When compared with states of similar size – New Mexico, West Virginia, New Hampshire, Nebraska and Maine – Idaho again ranks dead last, by a huge margin.
“Findings from this analysis found that states with similar populations to Idaho have 1.5 to 4 times the amount of troopers on staff,” Russell told lawmakers last week. He added, “We need 88 more troopers – minimum 88 more troopers – to … get that 24-hour coverage out there on the state and interstate highways.”
UI warm to student firefighters
Last year, 11 University of Idaho students arrived late for school in the fall because it was still fire season, and they were off fighting wildfires. Now, the UI is letting student firefighters know that they won’t get burned if fire season again runs into the school year – classes start Aug. 24.
“We are supportive of their efforts and encourage the student firefighters, or a family member, to contact us so we know they do plan on returning,” said Nancy Krogh, UI registrar. The school will help those students coordinate registration, housing, financial aid and other needs. The firefighting students can either start late, or if they decide not to return for the semester, their tuition and fees are refunded. For more information, call (208) 885-6731.
Fees have already risen
Idaho’s state Parks Board is “adamant as far as opposing registration fees to replace fuel tax cutbacks,” according to acting Parks Director David Ricks, as parks face a loss of $4.5 million in trail funding next year that the agency has been getting from gas taxes. Here’s why they’re so adamant: Snowmobile, boat and ATV owners already have seen huge registration fee increases in the past four years. Here are the increases:
•In 2005, snowmobile registration fees went up 5 percent;
•In 2007, snowmobile registration fees went up a whopping 51 percent;
•In 2007, boat registration fees went up 48 percent;
•In 2009, registration fees for motorbikes and ATVs went up 20 percent.

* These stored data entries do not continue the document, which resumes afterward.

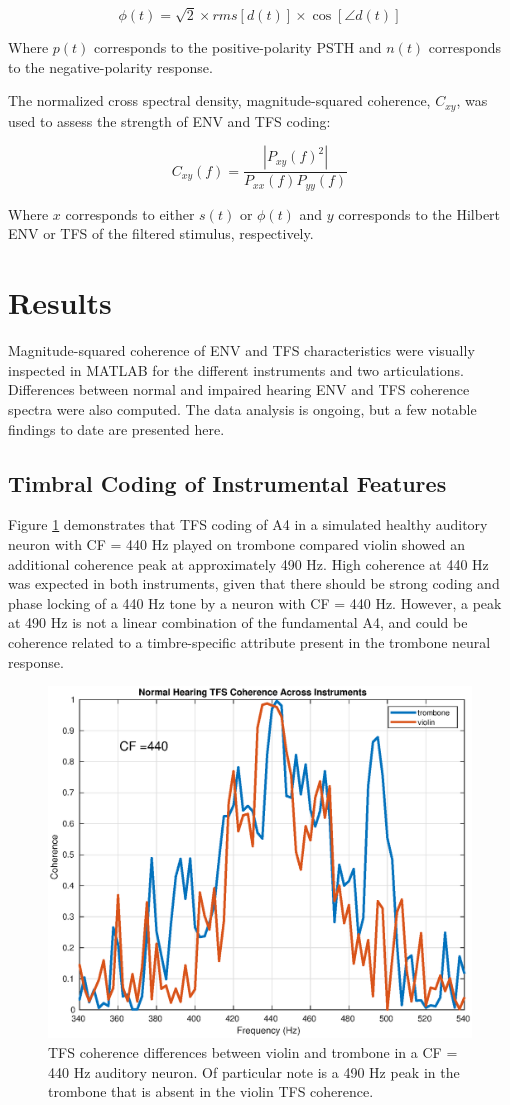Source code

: \documentclass[conference]{IEEEtran}
\begin{document}
\begin{equation}
\phi (t) = \sqrt{2} \times rms[d(t)] \times \cos[\angle d(t)]
\end{equation}

Where $p(t)$ corresponds to the positive-polarity PSTH and $n(t)$ corresponds to the negative-polarity response.

The normalized cross spectral density, magnitude-squared coherence, $C_{xy}$, was used to assess the strength of ENV and TFS coding:

\begin{equation}
C_{xy}(f) = \frac{|P_{xy}(f)^2|}{P_{xx}(f)P_{yy}(f)}
\end{equation}

Where $x$ corresponds to either $s(t)$ or $\phi(t)$ and $y$ corresponds to the Hilbert ENV or TFS of the filtered stimulus, respectively. 

\section{Results}

Magnitude-squared coherence of ENV and TFS characteristics were visually inspected in MATLAB for the different instruments and two articulations. Differences between normal and impaired hearing ENV and TFS coherence spectra were also computed. The data analysis is ongoing, but a few notable findings to date are presented here. 

\subsection{Timbral Coding of Instrumental Features}

Figure \ref{tromb_viol}  demonstrates that TFS coding of A4 in a simulated healthy auditory neuron with CF = 440 Hz played on trombone compared violin showed an additional coherence peak at approximately 490 Hz. High coherence at 440 Hz was expected in both instruments, given that there should be strong coding and phase locking of a 440 Hz tone by a neuron with CF = 440 Hz. However, a peak at 490 Hz is not a linear combination of the fundamental A4, and could be coherence related to a timbre-specific attribute present in the trombone neural response. 

\begin{figure}[h]
\includegraphics[width = .5\textwidth]{trombone_violin_TFS_coherence_440}
\caption{TFS coherence differences between violin and trombone in a CF = 440 Hz auditory neuron. Of particular note is a 490 Hz peak in the trombone that is absent in the violin TFS coherence.}
\label{tromb_viol}
\end{figure} 
\end{document}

That’s not counting the invasive species sticker requirement that was enacted this year, Ricks noted, which is on top of boat registration fees.
Budget pain in forecast
The state budget the Legislature set this year anticipated a $57.8 million balance at the end of fiscal year 2009 on July 1, largely due to increased federal matching money for Medicaid. But when July 1 rolled around, the actual ending balance for the fiscal year was only $13,400. “What actually occurred is that our revenue number did not hold through June,” said Cathy Holland-Smith, legislative budget director. Instead, state tax revenue for the year fell $95 million short.
Lawmakers had anticipated some revenue declines and planned for them in SB 1227, which transferred millions from the public school stabilization fund and the state budget stabilization fund to keep the state budget balanced.

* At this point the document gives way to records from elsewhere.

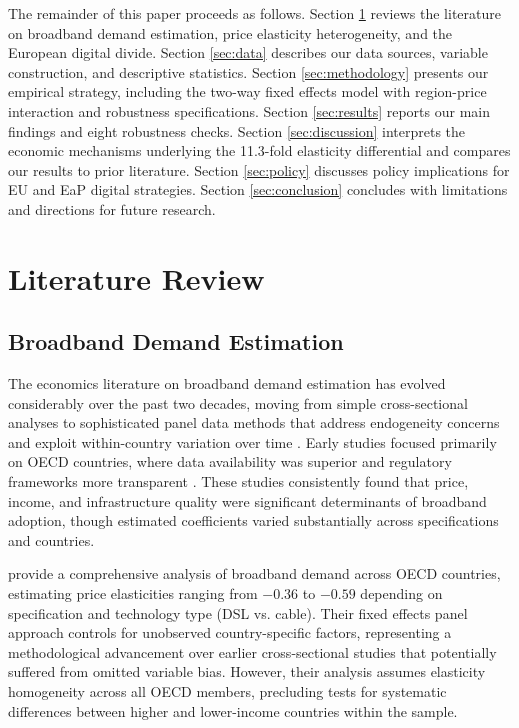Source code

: \documentclass[12pt,review]{elsarticle}
\begin{document}
The remainder of this paper proceeds as follows. Section \ref{sec:literature} reviews the literature on broadband demand estimation, price elasticity heterogeneity, and the European digital divide. Section \ref{sec:data} describes our data sources, variable construction, and descriptive statistics. Section \ref{sec:methodology} presents our empirical strategy, including the two-way fixed effects model with region-price interaction and robustness specifications. Section \ref{sec:results} reports our main findings and eight robustness checks. Section \ref{sec:discussion} interprets the economic mechanisms underlying the 11.3-fold elasticity differential and compares our results to prior literature. Section \ref{sec:policy} discusses policy implications for EU and EaP digital strategies. Section \ref{sec:conclusion} concludes with limitations and directions for future research.

\section{Literature Review}
\label{sec:literature}

\subsection{Broadband Demand Estimation}

The economics literature on broadband demand estimation has evolved considerably over the past two decades, moving from simple cross-sectional analyses to sophisticated panel data methods that address endogeneity concerns and exploit within-country variation over time \citep{roller1996telecommunications}. Early studies focused primarily on OECD countries, where data availability was superior and regulatory frameworks more transparent \citep{cardona2009demand}. These studies consistently found that price, income, and infrastructure quality were significant determinants of broadband adoption, though estimated coefficients varied substantially across specifications and countries.

\citet{cardona2009demand} provide a comprehensive analysis of broadband demand across OECD countries, estimating price elasticities ranging from $-0.36$ to $-0.59$ depending on specification and technology type (DSL vs. cable). Their fixed effects panel approach controls for unobserved country-specific factors, representing a methodological advancement over earlier cross-sectional studies that potentially suffered from omitted variable bias. However, their analysis assumes elasticity homogeneity across all OECD members, precluding tests for systematic differences between higher and lower-income countries within the sample.
\end{document}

In the same bill, lawmakers planned for more transfers as the new fiscal year began amid recession, initially setting the figure at $30 million from the budget stabilization fund to kick off fiscal year 2010. Instead, that transfer had to balloon up also, adding another $50 million from two different funds.
There’s still about $200 million in state reserves, between the budget stabilization fund, the public school stabilization fund, and the economic recovery reserve fund. All could be needed, however, to balance this year’s budget, depending on what happens.

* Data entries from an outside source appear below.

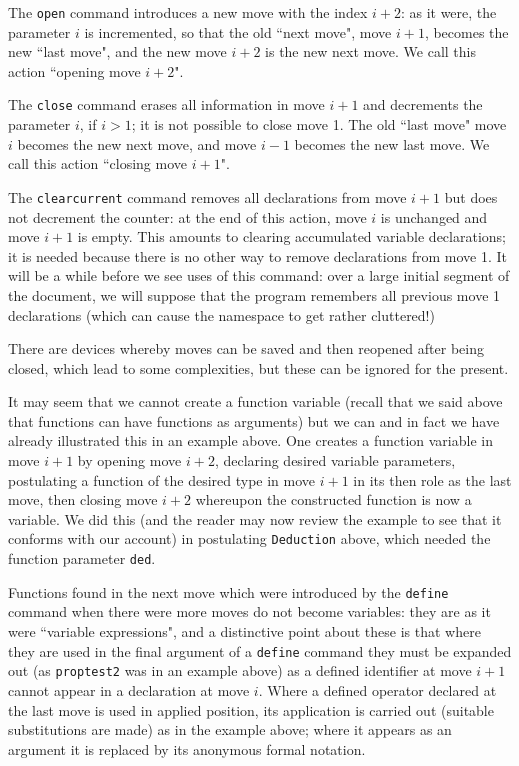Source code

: \documentclass[12pt]{article}
\begin{document}
The {\tt open} command introduces a new move with the index $i+2$:  as it were, the parameter $i$ is incremented, so that the old ``next move", move $i+1$,
becomes the new ``last move", and the new move $i+2$ is the new next move.  We call this action ``opening move $i+2$".

The {\tt close} command erases all information in move $i+1$ and decrements the parameter $i$, if $i>1$;  it is not possible to close move 1.
The old ``last move" move $i$ becomes the new next move, and move $i-1$ becomes the new last move.  We call this action ``closing move $i+1$".

The {\tt clearcurrent} command removes all declarations from move $i+1$ but does not decrement the counter:  at the end of this action,
move $i$ is unchanged and move $i+1$ is empty.  This amounts to clearing accumulated variable declarations;  it is needed because there is no other way
to remove declarations from move 1.  It will be a while before we see uses of this command:  over a large initial segment of the document, we will suppose that the program remembers all previous move 1 declarations (which can cause the namespace to get rather cluttered!)

There are devices whereby moves can be saved and then reopened after being closed, which lead to some complexities, but these can be ignored for the present.

It may seem that we cannot create a function variable (recall that we said above that functions can have functions as arguments) but we can and in fact we have already illustrated this in an example above.  One creates a function variable in move $i+1$ by opening move $i+2$, declaring desired variable parameters, postulating a function of the desired type in move $i+1$ in its then role as the last move, then closing move $i+2$ whereupon the constructed function is now a variable.   We did this (and the reader may now review the example to see that it conforms with our account) in postulating {\tt Deduction} above, which needed the function parameter {\tt ded}.

Functions found in the next move which were  introduced by the {\tt define} command when there were more moves do not become variables:  they are as it were ``variable expressions", and a distinctive point about these is that where they are used in the final argument of a {\tt define} command they must be expanded out (as {\tt proptest2} was in an example above)
as a defined identifier at move $i+1$ cannot appear in a declaration at move $i$.  Where a defined operator declared at the last move is used in applied position, its application is carried out (suitable substitutions are made) as in the example above;  where it appears as an argument it is replaced by its anonymous formal notation.
\end{document}
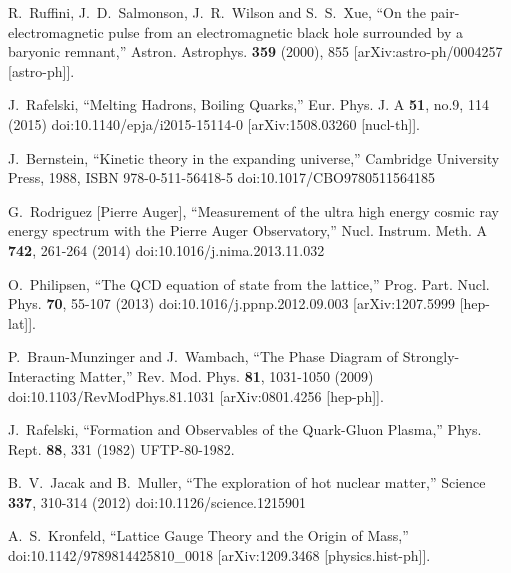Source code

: \begin{thebibliography}{99}
R.~Ruffini, J.~D.~Salmonson, J.~R.~Wilson and S.~S.~Xue,
``On the pair-electromagnetic pulse from an electromagnetic black hole surrounded by a baryonic
remnant,''
Astron. Astrophys. \textbf{359} (2000), 855
[arXiv:astro-ph/0004257 [astro-ph]].

J.~Rafelski,
``Melting Hadrons, Boiling Quarks,''
Eur. Phys. J. A \textbf{51}, no.9, 114 (2015)
doi:10.1140/epja/i2015-15114-0
[arXiv:1508.03260 [nucl-th]].

J.~Bernstein,
``Kinetic theory in the expanding universe,''
Cambridge University Press, 1988,
ISBN 978-0-511-56418-5
doi:10.1017/CBO9780511564185

G.~Rodriguez [Pierre Auger],
``Measurement of the ultra high energy cosmic ray energy spectrum with the Pierre Auger Observatory,''
Nucl. Instrum. Meth. A \textbf{742}, 261-264 (2014)
doi:10.1016/j.nima.2013.11.032

O.~Philipsen,
``The QCD equation of state from the lattice,''
Prog. Part. Nucl. Phys. \textbf{70}, 55-107 (2013)
doi:10.1016/j.ppnp.2012.09.003
[arXiv:1207.5999 [hep-lat]].

P.~Braun-Munzinger and J.~Wambach,
``The Phase Diagram of Strongly-Interacting Matter,''
Rev. Mod. Phys. \textbf{81}, 1031-1050 (2009)
doi:10.1103/RevModPhys.81.1031
[arXiv:0801.4256 [hep-ph]].

J.~Rafelski,
``Formation and Observables of the Quark-Gluon Plasma,''
Phys. Rept. \textbf{88}, 331 (1982)
UFTP-80-1982.

B.~V.~Jacak and B.~Muller,
``The exploration of hot nuclear matter,''
Science \textbf{337}, 310-314 (2012)
doi:10.1126/science.1215901

A.~S.~Kronfeld,
``Lattice Gauge Theory and the Origin of Mass,''
doi:10.1142/9789814425810\_0018
[arXiv:1209.3468 [physics.hist-ph]].


\end{thebibliography}
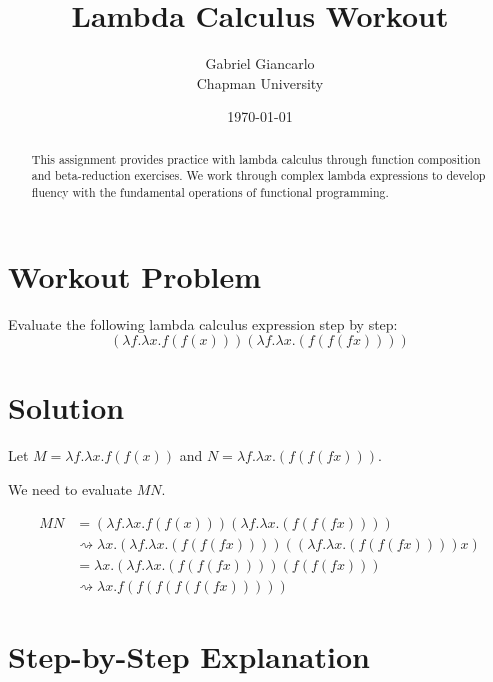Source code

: \documentclass{article}
\title{Lambda Calculus Workout}
\author{Gabriel Giancarlo \\ Chapman University}
\date{\today}
\theoremstyle{plain}
\theoremstyle{definition}
\theoremstyle{remark}
\begin{document}
\maketitle

\begin{abstract}
This assignment provides practice with lambda calculus through function composition and beta-reduction exercises. We work through complex lambda expressions to develop fluency with the fundamental operations of functional programming.
\end{abstract}

\section{Workout Problem}

Evaluate the following lambda calculus expression step by step:
$$(\lambda f.\lambda x.f(f(x))) (\lambda f.\lambda x.(f(f(f x))))$$

\section{Solution}

Let $M = \lambda f.\lambda x.f(f(x))$ and $N = \lambda f.\lambda x.(f(f(f x)))$.

We need to evaluate $M N$.

\begin{align}
M N &= (\lambda f.\lambda x.f(f(x))) (\lambda f.\lambda x.(f(f(f x)))) \\
&\rightsquigarrow \lambda x. (\lambda f.\lambda x.(f(f(f x)))) ((\lambda f.\lambda x.(f(f(f x)))) x) \\
&= \lambda x. (\lambda f.\lambda x.(f(f(f x)))) (f(f(f x))) \\
&\rightsquigarrow \lambda x. f(f(f(f(f(f x)))))
\end{align}

\section{Step-by-Step Explanation}
\end{document}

Holland-Smith noted that with the falling revenue in 2009, the budget that lawmakers set for 2010 now shows a 3.4 percent revenue increase from ’09 to ’10, rather than being flat or showing a decline. “It just doesn’t seem to be realistic,” she said. Even though the recession seems to be lessening, state revenues are budgeted a year out, Holland-Smith said. “We don’t recover as quickly in our revenue.”
To add to the possible budget pain ahead, Gov. Butch Otter already has said the state Department of Health & Welfare has a $20 million budget shortfall in Medicaid due to rising caseloads, and likely will seek a supplemental appropriation from next year’s Legislature to cover this year’s costs. Corrections costs, budgeted based on no growth in prison populations, also could grow and require supplemental appropriations, though that hasn’t happened yet. Said Holland-Smith: “There are some significant challenges right now.”